**Task**
Keep the wording of every entry intact in your copy, and omit the pictures.
Input Start Marker
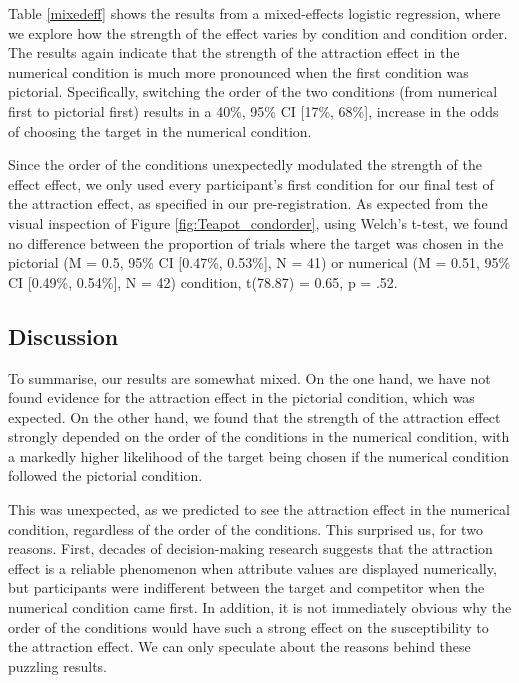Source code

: \documentclass[11pt,a4paper]{article}
\begin{document}
Table \ref{mixedeff} shows the results from a  mixed-effects logistic regression, where we explore how the strength of the effect varies by condition and condition order.  The results again indicate that the strength of the attraction effect in the numerical condition is much more pronounced when the first condition was pictorial. Specifically, switching the order of the two conditions (from numerical first to pictorial first) results in a 40\%, 95\% CI [17\%, 68\%], increase in the odds of choosing the target in the numerical condition. 

Since the order of the conditions unexpectedly modulated the strength of the effect effect, we only used every participant's first condition for our final test of the attraction effect, as specified in our pre-registration. As expected from the visual inspection of Figure \ref{fig:Teapot_condorder}, using Welch's t-test, we found no difference between the proportion of trials where the target was chosen in the pictorial (M = 0.5, 95\% CI [0.47\%, 0.53\%], N = 41) or numerical (M = 0.51, 95\% CI [0.49\%, 0.54\%], N = 42) condition, t(78.87) = 0.65, p = .52.

\subsection{Discussion}

To summarise, our results are somewhat mixed. On the one hand, we have not found evidence for the attraction effect in the pictorial condition, which was expected. On the other hand, we found that the strength of the attraction effect strongly depended on the order of the conditions in the numerical condition, with a markedly higher likelihood of the target being chosen if the numerical condition followed the pictorial condition. 

This was unexpected, as we predicted to see the attraction effect in the numerical condition, regardless of the order of the conditions. This surprised us, for two reasons. First, decades of decision-making research suggests that the attraction effect is a reliable phenomenon when attribute values are displayed numerically, but participants were indifferent between the target and competitor when the numerical condition came first. In addition, it is not immediately obvious why the order of the conditions would have such a strong effect on the susceptibility to the attraction effect. We can only speculate about the reasons behind these puzzling results.
\end{document}
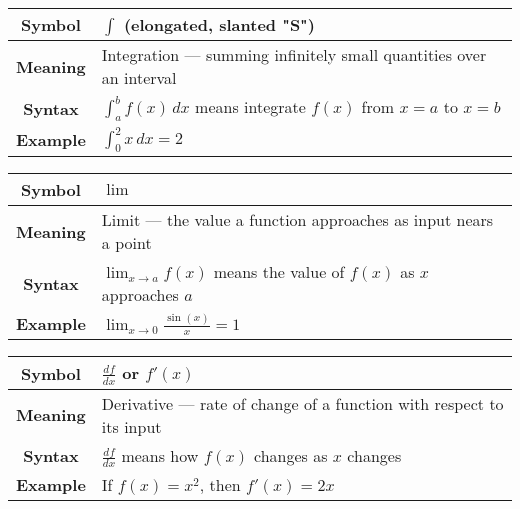 \begin{NxLightBox}[title={Integral Notation}]
    \begingroup
    \renewcommand{\arraystretch}{1.8}
    \begin{tabularx}{\linewidth}{|c|X|}
        \hline
        \textbf{Symbol} & \( \int \) (elongated, slanted "S") \\
        \hline
        \textbf{Meaning} & Integration — summing infinitely small quantities over an interval \\
        \hline
        \textbf{Syntax} & \( \int_a^b f(x)\,dx \) means integrate \( f(x) \) from \( x = a \) to \( x = b \) \\
        \hline
        \textbf{Example} & \( \int_0^2 x\,dx = 2 \) \\
        \hline
    \end{tabularx}
    \endgroup
\end{NxLightBox}

\begin{NxLightBox}[title={Limit Notation}]
    \begingroup
    \renewcommand{\arraystretch}{1.8}
    \begin{tabularx}{\linewidth}{|c|X|}
        \hline
        \textbf{Symbol} & \( \lim \) \\
        \hline
        \textbf{Meaning} & Limit — the value a function approaches as input nears a point \\
        \hline
        \textbf{Syntax} & \( \lim_{x \to a} f(x) \) means the value of \( f(x) \) as \( x \) approaches \( a \) \\
        \hline
        \textbf{Example} & \( \lim_{x \to 0} \frac{\sin(x)}{x} = 1 \) \\
        \hline
    \end{tabularx}
    \endgroup
\end{NxLightBox}

\begin{NxLightBox}[title={Derivative Notation}]
    \begingroup
    \renewcommand{\arraystretch}{1.8}
    \begin{tabularx}{\linewidth}{|c|X|}
        \hline
        \textbf{Symbol} & \( \frac{df}{dx} \) or \( f'(x) \) \\
        \hline
        \textbf{Meaning} & Derivative — rate of change of a function with respect to its input \\
        \hline
        \textbf{Syntax} & \( \frac{df}{dx} \) means how \( f(x) \) changes as \( x \) changes \\
        \hline
        \textbf{Example} & If \( f(x) = x^2 \), then \( f'(x) = 2x \) \\
        \hline
    \end{tabularx}
    \endgroup
\end{NxLightBox}

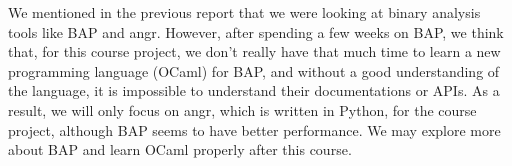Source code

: We mentioned in the previous report that we were looking at binary analysis
tools like BAP and angr. However, after spending a few weeks on BAP, we think
that, for this course project, we don't really have that much time to learn a
new programming language (OCaml) for BAP, and without a good understanding of
the language, it is impossible to understand their documentations or APIs. As a
result, we will only focus on angr, which is written in Python, for the course
project, although BAP seems to have better performance. We may explore more
about BAP and learn OCaml properly after this course.
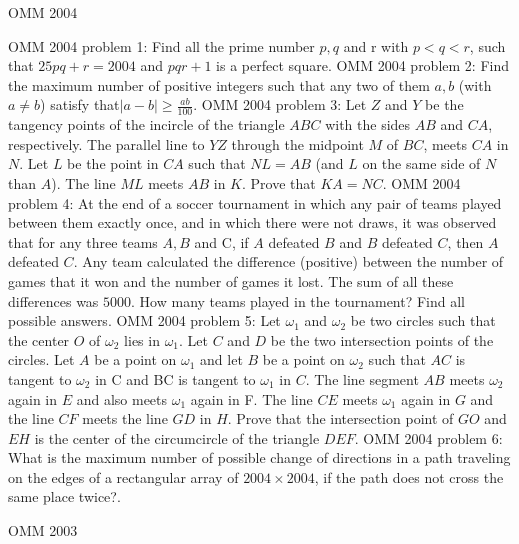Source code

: OMM 2004 

OMM 2004 problem 1:  Find all the prime number $p, q$ and r with $p < q < r$, such that $25pq + r = 2004$ and $pqr + 1 $ is a perfect square. 
OMM 2004 problem 2:  Find the maximum number of positive integers such that any two of them $a, b$ (with $a \ne b$) satisfy that$ |a - b| \ge \frac{ab}{100} .$ 
OMM 2004 problem 3:  Let $Z$ and $Y$ be the tangency points of the incircle of the triangle $ABC$ with the sides $AB$ and $CA$, respectively. The parallel line to $Y Z$ through the midpoint $M$ of $BC$, meets $CA$ in $N$. Let $L$ be the point in $CA$ such that $NL = AB$ (and $L$ on the same side of $N$ than $A$). The line $ML$ meets $AB$ in $K$. Prove that $KA = NC$. 
OMM 2004 problem 4:  At the end of a soccer tournament in which any pair of teams played between them exactly once, and in which there were not draws, it was observed that for any three teams $A, B$ and C, if $A$ defeated $B$ and $B$ defeated $C$, then $A$ defeated $C$. Any team calculated the difference (positive) between the number of games that it won and the number of games it lost. The sum of all these differences was $5000$. How many teams played in the tournament? Find all possible answers. 
OMM 2004 problem 5:  Let $\omega_1$ and $\omega_2$ be two circles such that the center $O$ of $\omega_2$ lies in $\omega_1$. Let $C$ and $D$ be the two intersection points of the circles. Let $A$ be a point on $\omega_1$ and let $B$ be a point on $\omega_2$ such that $AC$ is tangent to $\omega_2$ in C and BC is tangent to $\omega_1$ in $C$. The line segment $AB$ meets $\omega_2$ again in $E$ and also meets $\omega_1$ again in F. The line $CE$ meets $\omega_1$ again in $G$ and the line $CF$ meets the line $GD$ in $H$. Prove that the intersection point of $GO$ and $EH$ is the center of the circumcircle of the triangle $DEF$. 
OMM 2004 problem 6:  What is the maximum number of possible change of directions in a path traveling on the edges of a rectangular array of $2004 \times 2004$, if the path does not cross the same place twice?. 

OMM 2003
Input End Marker
**Response for this exercise**
Source code

: \documentclass[11pt,a4paper]{article}
\begin{document}
Table \ref{mixedeff} shows the results from a  mixed-effects logistic regression, where we explore how the strength of the effect varies by condition and condition order.  The results again indicate that the strength of the attraction effect in the numerical condition is much more pronounced when the first condition was pictorial. Specifically, switching the order of the two conditions (from numerical first to pictorial first) results in a 40\%, 95\% CI [17\%, 68\%], increase in the odds of choosing the target in the numerical condition. 

Since the order of the conditions unexpectedly modulated the strength of the effect effect, we only used every participant's first condition for our final test of the attraction effect, as specified in our pre-registration. As expected from the visual inspection of Figure \ref{fig:Teapot_condorder}, using Welch's t-test, we found no difference between the proportion of trials where the target was chosen in the pictorial (M = 0.5, 95\% CI [0.47\%, 0.53\%], N = 41) or numerical (M = 0.51, 95\% CI [0.49\%, 0.54\%], N = 42) condition, t(78.87) = 0.65, p = .52.

\subsection{Discussion}

To summarise, our results are somewhat mixed. On the one hand, we have not found evidence for the attraction effect in the pictorial condition, which was expected. On the other hand, we found that the strength of the attraction effect strongly depended on the order of the conditions in the numerical condition, with a markedly higher likelihood of the target being chosen if the numerical condition followed the pictorial condition. 

This was unexpected, as we predicted to see the attraction effect in the numerical condition, regardless of the order of the conditions. This surprised us, for two reasons. First, decades of decision-making research suggests that the attraction effect is a reliable phenomenon when attribute values are displayed numerically, but participants were indifferent between the target and competitor when the numerical condition came first. In addition, it is not immediately obvious why the order of the conditions would have such a strong effect on the susceptibility to the attraction effect. We can only speculate about the reasons behind these puzzling results.
\end{document}
 \begin{NxLightBox}[title={Integral Notation}]
    \begingroup
    \renewcommand{\arraystretch}{1.8}
    \begin{tabularx}{\linewidth}{|c|X|}
        \hline
        \textbf{Symbol} & \( \int \) (elongated, slanted "S") \\
        \hline
        \textbf{Meaning} & Integration — summing infinitely small quantities over an interval \\
        \hline
        \textbf{Syntax} & \( \int_a^b f(x)\,dx \) means integrate \( f(x) \) from \( x = a \) to \( x = b \) \\
        \hline
        \textbf{Example} & \( \int_0^2 x\,dx = 2 \) \\
        \hline
    \end{tabularx}
    \endgroup
\end{NxLightBox}

\begin{NxLightBox}[title={Limit Notation}]
    \begingroup
    \renewcommand{\arraystretch}{1.8}
    \begin{tabularx}{\linewidth}{|c|X|}
        \hline
        \textbf{Symbol} & \( \lim \) \\
        \hline
        \textbf{Meaning} & Limit — the value a function approaches as input nears a point \\
        \hline
        \textbf{Syntax} & \( \lim_{x \to a} f(x) \) means the value of \( f(x) \) as \( x \) approaches \( a \) \\
        \hline
        \textbf{Example} & \( \lim_{x \to 0} \frac{\sin(x)}{x} = 1 \) \\
        \hline
    \end{tabularx}
    \endgroup
\end{NxLightBox}

\begin{NxLightBox}[title={Derivative Notation}]
    \begingroup
    \renewcommand{\arraystretch}{1.8}
    \begin{tabularx}{\linewidth}{|c|X|}
        \hline
        \textbf{Symbol} & \( \frac{df}{dx} \) or \( f'(x) \) \\
        \hline
        \textbf{Meaning} & Derivative — rate of change of a function with respect to its input \\
        \hline
        \textbf{Syntax} & \( \frac{df}{dx} \) means how \( f(x) \) changes as \( x \) changes \\
        \hline
        \textbf{Example} & If \( f(x) = x^2 \), then \( f'(x) = 2x \) \\
        \hline
    \end{tabularx}
    \endgroup
\end{NxLightBox}

Source code

: We mentioned in the previous report that we were looking at binary analysis
tools like BAP and angr. However, after spending a few weeks on BAP, we think
that, for this course project, we don't really have that much time to learn a
new programming language (OCaml) for BAP, and without a good understanding of
the language, it is impossible to understand their documentations or APIs. As a
result, we will only focus on angr, which is written in Python, for the course
project, although BAP seems to have better performance. We may explore more
about BAP and learn OCaml properly after this course.
Source code

: OMM 2004 

OMM 2004 problem 1:  Find all the prime number $p, q$ and r with $p < q < r$, such that $25pq + r = 2004$ and $pqr + 1 $ is a perfect square. 
OMM 2004 problem 2:  Find the maximum number of positive integers such that any two of them $a, b$ (with $a \ne b$) satisfy that$ |a - b| \ge \frac{ab}{100} .$ 
OMM 2004 problem 3:  Let $Z$ and $Y$ be the tangency points of the incircle of the triangle $ABC$ with the sides $AB$ and $CA$, respectively. The parallel line to $Y Z$ through the midpoint $M$ of $BC$, meets $CA$ in $N$. Let $L$ be the point in $CA$ such that $NL = AB$ (and $L$ on the same side of $N$ than $A$). The line $ML$ meets $AB$ in $K$. Prove that $KA = NC$. 
OMM 2004 problem 4:  At the end of a soccer tournament in which any pair of teams played between them exactly once, and in which there were not draws, it was observed that for any three teams $A, B$ and C, if $A$ defeated $B$ and $B$ defeated $C$, then $A$ defeated $C$. Any team calculated the difference (positive) between the number of games that it won and the number of games it lost. The sum of all these differences was $5000$. How many teams played in the tournament? Find all possible answers. 
OMM 2004 problem 5:  Let $\omega_1$ and $\omega_2$ be two circles such that the center $O$ of $\omega_2$ lies in $\omega_1$. Let $C$ and $D$ be the two intersection points of the circles. Let $A$ be a point on $\omega_1$ and let $B$ be a point on $\omega_2$ such that $AC$ is tangent to $\omega_2$ in C and BC is tangent to $\omega_1$ in $C$. The line segment $AB$ meets $\omega_2$ again in $E$ and also meets $\omega_1$ again in F. The line $CE$ meets $\omega_1$ again in $G$ and the line $CF$ meets the line $GD$ in $H$. Prove that the intersection point of $GO$ and $EH$ is the center of the circumcircle of the triangle $DEF$. 
OMM 2004 problem 6:  What is the maximum number of possible change of directions in a path traveling on the edges of a rectangular array of $2004 \times 2004$, if the path does not cross the same place twice?. 

OMM 2003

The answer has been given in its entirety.